MEM wants to help your safety investment go further. For every $1 you’re willing to invest, we’ll match it for approved safety initiatives from $500 to $10,000 for those selected to receive an award.
The Safety Grant program is available to all MEM policyholders, regardless of claims history. To receive a safety grant, you must:
- Have an active MEM policy from the application date through the award date.
- Be current on all balances owed to MEM.
- Demonstrate the need for specific safety intervention through a properly completed application.
- Have not reached the maximum of $10,000 during the current calendar year.
We will accept grant applications on an ongoing basis and either approve or decline requests the following month.
Ex. Applications received June 1 – June 30 will be notified of a decision by July 31*.
*The application decision date may be extended due to high application volume.
Once the safety grant budget has been depleted for the year, we will stop accepting applications until the following January. In January, we will reconvene the application process and reset available safety grant funds. To view the amount of funding remaining at any point in the year, visit the grant website.
Be prepared to share specific information, such as:
- Current safety concerns
- Photos/videos of how work is currently being done
- Claims data related to injury type
- Training plan for proposed equipment
- Specific information on requested items, including a vendor quote
A safety grant award from MEM may be taxable. We’ll send you a Form 1099. Please speak to your tax professional before applying.

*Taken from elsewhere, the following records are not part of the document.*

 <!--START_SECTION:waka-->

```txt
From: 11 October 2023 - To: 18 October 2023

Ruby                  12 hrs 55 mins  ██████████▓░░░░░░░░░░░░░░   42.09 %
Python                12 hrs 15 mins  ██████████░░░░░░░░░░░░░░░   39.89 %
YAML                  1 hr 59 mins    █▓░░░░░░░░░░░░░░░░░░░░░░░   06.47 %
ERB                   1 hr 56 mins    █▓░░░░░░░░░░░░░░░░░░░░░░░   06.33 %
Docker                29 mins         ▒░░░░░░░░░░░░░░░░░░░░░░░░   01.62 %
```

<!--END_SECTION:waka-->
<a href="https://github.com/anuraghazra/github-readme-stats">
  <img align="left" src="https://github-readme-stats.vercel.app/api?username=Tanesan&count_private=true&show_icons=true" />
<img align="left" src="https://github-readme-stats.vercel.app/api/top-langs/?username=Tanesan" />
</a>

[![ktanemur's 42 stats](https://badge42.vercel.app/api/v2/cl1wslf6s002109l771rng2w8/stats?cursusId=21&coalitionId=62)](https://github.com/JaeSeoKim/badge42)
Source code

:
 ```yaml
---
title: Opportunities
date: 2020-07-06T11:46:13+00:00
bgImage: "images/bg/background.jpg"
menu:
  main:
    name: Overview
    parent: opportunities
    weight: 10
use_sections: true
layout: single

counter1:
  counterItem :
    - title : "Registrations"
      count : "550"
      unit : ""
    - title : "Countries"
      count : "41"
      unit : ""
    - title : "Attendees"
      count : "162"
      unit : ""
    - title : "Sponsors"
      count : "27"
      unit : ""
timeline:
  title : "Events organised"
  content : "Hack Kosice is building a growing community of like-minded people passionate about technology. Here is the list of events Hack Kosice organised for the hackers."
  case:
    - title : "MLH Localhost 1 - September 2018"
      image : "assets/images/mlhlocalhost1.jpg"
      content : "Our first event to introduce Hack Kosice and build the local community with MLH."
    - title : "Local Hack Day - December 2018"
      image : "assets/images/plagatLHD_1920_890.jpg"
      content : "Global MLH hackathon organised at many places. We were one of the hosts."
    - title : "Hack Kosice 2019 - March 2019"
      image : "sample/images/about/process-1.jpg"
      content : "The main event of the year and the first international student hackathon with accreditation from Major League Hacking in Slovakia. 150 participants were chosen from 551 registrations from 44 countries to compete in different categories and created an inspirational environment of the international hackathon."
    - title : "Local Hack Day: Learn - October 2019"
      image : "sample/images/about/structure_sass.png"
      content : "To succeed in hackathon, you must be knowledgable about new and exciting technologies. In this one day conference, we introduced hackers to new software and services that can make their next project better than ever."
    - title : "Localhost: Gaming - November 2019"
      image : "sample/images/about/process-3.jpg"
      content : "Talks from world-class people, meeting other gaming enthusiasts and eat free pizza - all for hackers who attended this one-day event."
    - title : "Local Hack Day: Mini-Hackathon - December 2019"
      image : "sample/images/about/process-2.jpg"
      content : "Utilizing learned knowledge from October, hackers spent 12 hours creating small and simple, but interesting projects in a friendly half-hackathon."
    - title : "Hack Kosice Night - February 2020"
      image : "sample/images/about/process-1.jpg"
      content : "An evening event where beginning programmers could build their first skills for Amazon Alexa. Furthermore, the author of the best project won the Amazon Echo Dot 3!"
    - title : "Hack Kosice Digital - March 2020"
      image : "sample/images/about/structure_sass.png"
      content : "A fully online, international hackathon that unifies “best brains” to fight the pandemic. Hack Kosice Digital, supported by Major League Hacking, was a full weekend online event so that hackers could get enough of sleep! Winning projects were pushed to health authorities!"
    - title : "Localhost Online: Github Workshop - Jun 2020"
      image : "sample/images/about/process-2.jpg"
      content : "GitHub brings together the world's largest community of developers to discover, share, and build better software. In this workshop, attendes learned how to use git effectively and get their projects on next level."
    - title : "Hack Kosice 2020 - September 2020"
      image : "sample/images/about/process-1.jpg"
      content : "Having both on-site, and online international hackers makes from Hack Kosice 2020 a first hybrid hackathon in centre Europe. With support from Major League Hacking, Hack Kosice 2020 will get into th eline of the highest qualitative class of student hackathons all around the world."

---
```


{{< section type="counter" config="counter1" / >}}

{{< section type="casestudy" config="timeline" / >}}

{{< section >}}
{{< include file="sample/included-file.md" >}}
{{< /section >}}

MEM’s Safety Grant Review Committee evaluates applications submitted each month. This committee is made up of safety and risk experts with more than 20 years of experience improving workplace safety. The committee is provided each application without any identifying information. They evaluate the proposed intervention in several areas including:
- Potential impact on the exposure
- Appropriateness of the intervention
- Frequency of use
- Claims history and potential exposure
Winners have 365 days to purchase the approved item(s). Prior to applying for a safety grant, applicants should verify their ability to acquire the requested items within this time frame.
Once you’ve made your purchase, complete the reimbursement request form and submit supporting documentation to MEM. After the form is approved, we’ll notify you within 30 days to provide details on check reimbursement and post-award reporting.
Learning more about your safety initiative will help us better understand how to invest in future safety grants. We ask grant recipients to:
- Monitor any claims data related to the safety grant award.
- Complete a case study related to your awarded equipment six to nine months post-implementation with the assistance of your Safety and Risk Consultant.
- Continue to track employee count, near misses, productivity or quality changes, and employee feedback in the area where the grant equipment was implemented for two years post-implementation.